MY FIRST NOVEL:
I’m not fond of The Stalker. It must have some merit, since it was bought by Random House and nominated for a Best First Novel Edgar, but it’s overwritten and loaded with other youthful flaws. More interesting than the book, I think, are the circumstances surrounding its acceptance and publication.
I wrote it in San Francisco during the latter half of 1969. At that time I’d been selling short stories for three years and had just co-authored a couple of sex books with Jeff Wallmann. (How I got into that racket is another story.) Technically, I suppose, my true first novel was a godawful piece of crap called A Mother’s Love. Oy.
The sex books “earned” Wallmann and me an invitation for an all expenses paid move to the Mediterranean island of Majorca, where the publisher was based for tax purposes, to join his stable of writers. We jumped at the chance. On the advice of Joe Gores I submitted the ms. of The Stalker to Lee Wright at Random House in January 1970, shortly before Wallmann and I left for Europe on a German freighter bound from S.F. down through the Panama Canal, across the Atlantic, and up the English Channel to Amsterdam. We chose that mode of travel not only for the experience but because it gave us time to do collaborative contract work plus a few solo short stories. (The trip was supposed to take 21 days, instead took 28, and had more than a few harrowing moments – also another story.) When we finally arrived in Amsterdam, a letter from Lee was waiting at American Express, saying she would buy the novel if I would make extensive revisions. Lord, yes, I would!

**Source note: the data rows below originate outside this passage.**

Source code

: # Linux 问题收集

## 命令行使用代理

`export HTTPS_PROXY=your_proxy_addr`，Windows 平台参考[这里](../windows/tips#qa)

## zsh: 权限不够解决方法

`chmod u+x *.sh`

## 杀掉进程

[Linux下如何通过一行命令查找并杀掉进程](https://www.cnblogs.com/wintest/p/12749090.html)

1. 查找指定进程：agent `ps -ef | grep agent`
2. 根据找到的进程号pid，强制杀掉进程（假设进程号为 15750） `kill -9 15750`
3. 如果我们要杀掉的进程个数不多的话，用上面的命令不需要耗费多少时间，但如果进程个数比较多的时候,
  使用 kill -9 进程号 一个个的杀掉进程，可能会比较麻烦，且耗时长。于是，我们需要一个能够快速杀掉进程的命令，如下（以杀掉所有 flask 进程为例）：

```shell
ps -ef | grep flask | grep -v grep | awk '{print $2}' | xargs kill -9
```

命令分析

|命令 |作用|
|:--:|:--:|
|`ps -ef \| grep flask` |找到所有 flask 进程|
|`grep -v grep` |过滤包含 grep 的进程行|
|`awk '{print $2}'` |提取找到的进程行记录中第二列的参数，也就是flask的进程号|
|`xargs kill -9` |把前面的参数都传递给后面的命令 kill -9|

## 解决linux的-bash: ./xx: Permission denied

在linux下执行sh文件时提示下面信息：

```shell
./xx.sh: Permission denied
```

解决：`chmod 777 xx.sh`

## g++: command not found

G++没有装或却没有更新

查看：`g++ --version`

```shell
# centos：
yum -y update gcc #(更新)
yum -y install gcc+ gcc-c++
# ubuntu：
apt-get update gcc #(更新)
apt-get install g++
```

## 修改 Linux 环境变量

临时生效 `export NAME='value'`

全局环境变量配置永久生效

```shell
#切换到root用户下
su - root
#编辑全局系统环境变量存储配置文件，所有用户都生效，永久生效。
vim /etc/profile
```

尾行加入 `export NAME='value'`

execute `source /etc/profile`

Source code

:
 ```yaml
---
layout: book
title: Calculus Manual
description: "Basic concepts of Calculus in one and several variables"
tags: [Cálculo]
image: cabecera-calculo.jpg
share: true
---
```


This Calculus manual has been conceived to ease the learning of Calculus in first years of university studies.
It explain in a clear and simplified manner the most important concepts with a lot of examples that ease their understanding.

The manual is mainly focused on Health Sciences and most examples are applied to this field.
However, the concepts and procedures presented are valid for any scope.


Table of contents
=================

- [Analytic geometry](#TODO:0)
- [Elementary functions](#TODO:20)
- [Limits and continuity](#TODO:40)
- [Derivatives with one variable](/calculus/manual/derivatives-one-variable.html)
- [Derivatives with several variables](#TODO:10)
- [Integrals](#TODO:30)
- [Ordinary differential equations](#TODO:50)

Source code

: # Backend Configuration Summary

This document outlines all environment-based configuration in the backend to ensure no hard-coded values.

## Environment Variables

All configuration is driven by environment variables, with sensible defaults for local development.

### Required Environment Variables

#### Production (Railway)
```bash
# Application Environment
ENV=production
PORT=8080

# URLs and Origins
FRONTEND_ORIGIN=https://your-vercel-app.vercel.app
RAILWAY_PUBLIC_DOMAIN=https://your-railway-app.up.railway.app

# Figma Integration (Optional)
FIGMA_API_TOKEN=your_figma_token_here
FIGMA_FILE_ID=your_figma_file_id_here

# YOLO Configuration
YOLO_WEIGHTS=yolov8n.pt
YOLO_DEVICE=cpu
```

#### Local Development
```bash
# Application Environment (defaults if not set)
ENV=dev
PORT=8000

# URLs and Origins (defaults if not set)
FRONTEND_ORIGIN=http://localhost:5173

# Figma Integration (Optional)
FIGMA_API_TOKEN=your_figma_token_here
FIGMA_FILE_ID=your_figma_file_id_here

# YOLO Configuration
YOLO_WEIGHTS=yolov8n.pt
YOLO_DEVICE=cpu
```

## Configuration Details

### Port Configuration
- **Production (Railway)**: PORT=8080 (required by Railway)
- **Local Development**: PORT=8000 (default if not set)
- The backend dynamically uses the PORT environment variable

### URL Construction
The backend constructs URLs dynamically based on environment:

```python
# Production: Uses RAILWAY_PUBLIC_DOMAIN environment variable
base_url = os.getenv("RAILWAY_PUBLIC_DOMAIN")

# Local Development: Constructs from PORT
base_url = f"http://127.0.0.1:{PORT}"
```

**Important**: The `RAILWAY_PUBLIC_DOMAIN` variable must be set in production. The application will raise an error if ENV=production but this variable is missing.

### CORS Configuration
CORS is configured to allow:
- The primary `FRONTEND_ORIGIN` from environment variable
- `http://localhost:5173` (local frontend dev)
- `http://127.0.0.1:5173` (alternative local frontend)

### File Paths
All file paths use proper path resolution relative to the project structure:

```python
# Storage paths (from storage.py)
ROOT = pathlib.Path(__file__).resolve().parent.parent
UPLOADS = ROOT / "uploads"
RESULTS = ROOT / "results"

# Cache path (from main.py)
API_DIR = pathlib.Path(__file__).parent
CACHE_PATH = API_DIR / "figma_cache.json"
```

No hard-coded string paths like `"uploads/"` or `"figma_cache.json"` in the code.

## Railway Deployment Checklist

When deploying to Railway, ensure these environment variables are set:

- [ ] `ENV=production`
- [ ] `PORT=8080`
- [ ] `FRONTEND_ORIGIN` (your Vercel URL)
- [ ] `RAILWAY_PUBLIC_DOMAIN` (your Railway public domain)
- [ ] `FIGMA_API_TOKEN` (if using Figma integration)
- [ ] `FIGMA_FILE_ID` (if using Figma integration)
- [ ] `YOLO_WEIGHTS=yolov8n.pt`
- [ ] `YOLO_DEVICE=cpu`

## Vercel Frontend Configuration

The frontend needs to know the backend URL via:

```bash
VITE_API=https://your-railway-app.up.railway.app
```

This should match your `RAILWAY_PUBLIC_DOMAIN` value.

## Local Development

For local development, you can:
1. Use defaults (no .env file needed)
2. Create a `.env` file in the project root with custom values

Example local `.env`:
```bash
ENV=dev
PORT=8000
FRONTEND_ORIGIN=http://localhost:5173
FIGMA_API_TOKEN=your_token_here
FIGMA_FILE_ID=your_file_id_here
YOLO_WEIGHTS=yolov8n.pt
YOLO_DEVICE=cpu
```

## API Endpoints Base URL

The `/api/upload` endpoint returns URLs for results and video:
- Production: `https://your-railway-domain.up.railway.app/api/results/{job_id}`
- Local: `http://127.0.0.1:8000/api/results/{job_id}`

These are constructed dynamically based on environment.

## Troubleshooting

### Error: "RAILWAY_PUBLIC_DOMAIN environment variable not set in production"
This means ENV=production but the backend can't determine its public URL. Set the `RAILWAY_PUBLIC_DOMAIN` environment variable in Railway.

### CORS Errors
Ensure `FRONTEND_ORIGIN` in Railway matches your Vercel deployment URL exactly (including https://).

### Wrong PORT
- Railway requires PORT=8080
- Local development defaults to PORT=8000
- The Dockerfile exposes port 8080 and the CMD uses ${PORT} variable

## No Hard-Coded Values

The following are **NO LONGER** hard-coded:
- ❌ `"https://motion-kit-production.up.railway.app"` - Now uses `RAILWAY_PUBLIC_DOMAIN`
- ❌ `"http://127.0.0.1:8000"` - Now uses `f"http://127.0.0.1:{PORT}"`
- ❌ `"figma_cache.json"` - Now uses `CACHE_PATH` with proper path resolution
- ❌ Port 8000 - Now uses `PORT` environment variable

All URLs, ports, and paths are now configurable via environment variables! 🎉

Wallmann and I bought a car and zigzagged our way down to Spain, then across to Majorca by ferry. Once we were established there, Lee sent me a long list of revisions, I made them all to her satisfaction, and she accepted the book. In retrospect I wish she’d suggested more improvements, a lot more.
I was still living on Majorca – I wrote the first Nameless Detective novel, The Snatch, during my 14 months there – when The Stalker was published. I may not care for the novel itself, but I’ll never forget the thrill of receiving and holding the first copy in my hands on a balmy afternoon in early 1971. No professional experience has matched it since.
Ed here: I think the Stalker is a solid first novel. I reread it not long ago and it holds up nicely.